(Dataset entries)

=-=-=-=-=

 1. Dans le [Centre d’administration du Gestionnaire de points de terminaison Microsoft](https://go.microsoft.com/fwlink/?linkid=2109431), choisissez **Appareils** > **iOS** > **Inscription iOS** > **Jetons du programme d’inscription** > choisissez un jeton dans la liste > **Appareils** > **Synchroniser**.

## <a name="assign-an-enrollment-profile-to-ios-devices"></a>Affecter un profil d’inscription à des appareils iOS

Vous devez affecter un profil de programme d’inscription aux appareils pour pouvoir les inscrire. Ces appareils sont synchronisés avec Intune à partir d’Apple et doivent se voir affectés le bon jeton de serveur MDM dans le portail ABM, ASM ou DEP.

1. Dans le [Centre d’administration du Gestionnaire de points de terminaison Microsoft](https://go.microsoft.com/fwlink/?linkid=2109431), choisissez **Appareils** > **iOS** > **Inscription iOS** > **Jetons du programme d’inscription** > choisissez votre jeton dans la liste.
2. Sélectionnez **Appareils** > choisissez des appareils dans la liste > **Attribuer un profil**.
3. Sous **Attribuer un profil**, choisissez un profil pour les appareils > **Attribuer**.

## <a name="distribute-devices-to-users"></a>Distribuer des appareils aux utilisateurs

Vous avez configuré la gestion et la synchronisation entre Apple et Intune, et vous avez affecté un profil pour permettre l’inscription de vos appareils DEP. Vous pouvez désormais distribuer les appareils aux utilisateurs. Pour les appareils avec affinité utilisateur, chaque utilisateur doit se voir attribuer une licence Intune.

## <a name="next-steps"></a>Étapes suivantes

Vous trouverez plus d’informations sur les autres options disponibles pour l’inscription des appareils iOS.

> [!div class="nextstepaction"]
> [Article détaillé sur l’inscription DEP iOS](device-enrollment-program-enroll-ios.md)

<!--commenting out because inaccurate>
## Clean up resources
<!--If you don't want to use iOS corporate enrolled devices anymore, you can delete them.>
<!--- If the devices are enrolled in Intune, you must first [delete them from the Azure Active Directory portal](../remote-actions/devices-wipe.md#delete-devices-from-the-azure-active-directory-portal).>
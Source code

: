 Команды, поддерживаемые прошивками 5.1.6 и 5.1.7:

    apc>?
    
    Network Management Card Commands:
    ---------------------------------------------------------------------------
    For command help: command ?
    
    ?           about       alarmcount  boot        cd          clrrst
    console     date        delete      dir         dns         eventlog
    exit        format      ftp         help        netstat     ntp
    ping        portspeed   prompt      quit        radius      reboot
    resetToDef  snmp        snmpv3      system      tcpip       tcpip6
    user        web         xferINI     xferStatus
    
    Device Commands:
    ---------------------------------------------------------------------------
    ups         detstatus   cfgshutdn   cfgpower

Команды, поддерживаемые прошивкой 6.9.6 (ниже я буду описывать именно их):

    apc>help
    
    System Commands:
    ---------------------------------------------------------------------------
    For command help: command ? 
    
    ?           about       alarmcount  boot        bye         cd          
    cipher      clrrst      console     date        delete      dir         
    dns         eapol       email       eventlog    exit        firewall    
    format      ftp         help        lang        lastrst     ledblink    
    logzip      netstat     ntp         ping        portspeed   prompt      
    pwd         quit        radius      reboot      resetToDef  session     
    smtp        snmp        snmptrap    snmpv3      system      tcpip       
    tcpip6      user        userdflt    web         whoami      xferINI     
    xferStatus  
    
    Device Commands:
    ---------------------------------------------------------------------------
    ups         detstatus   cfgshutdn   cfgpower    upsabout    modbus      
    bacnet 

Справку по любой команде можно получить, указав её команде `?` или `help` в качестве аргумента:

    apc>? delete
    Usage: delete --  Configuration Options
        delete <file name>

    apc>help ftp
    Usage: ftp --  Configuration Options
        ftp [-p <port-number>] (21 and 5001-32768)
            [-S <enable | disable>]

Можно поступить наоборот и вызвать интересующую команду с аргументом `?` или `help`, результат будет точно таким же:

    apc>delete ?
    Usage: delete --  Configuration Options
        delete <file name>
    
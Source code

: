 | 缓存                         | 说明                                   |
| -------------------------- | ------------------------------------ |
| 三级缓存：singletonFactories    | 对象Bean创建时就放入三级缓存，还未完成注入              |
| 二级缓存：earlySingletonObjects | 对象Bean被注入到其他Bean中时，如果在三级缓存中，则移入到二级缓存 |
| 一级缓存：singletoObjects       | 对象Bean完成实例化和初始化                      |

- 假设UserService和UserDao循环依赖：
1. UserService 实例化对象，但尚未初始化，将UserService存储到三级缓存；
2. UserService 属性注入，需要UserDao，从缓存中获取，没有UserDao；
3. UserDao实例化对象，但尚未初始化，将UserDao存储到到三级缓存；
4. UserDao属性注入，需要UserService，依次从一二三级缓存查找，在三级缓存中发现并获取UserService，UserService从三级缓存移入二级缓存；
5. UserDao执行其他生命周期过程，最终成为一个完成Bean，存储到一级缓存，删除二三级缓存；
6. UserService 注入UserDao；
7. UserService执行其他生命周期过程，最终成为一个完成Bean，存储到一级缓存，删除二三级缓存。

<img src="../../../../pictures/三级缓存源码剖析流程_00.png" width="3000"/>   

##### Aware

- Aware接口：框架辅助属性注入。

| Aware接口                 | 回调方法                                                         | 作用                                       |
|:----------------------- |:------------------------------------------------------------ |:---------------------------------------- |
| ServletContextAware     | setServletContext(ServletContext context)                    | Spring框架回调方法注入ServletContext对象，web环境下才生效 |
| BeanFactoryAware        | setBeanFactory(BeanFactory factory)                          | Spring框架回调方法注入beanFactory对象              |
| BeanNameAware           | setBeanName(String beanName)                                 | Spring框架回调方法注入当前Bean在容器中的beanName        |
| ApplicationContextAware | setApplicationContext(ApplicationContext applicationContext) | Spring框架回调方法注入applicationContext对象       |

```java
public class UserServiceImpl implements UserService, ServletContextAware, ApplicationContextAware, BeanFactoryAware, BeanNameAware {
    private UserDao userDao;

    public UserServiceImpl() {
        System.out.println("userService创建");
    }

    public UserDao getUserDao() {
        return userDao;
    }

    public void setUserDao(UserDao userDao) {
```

=-=-=-=-=

ASSIGNMENT: Which lines of the entries above contain the string "detstatus"? Copy each one.

YOUR RESPONSE:
    ups         detstatus   cfgshutdn   cfgpower
    ups         detstatus   cfgshutdn   cfgpower    upsabout    modbus      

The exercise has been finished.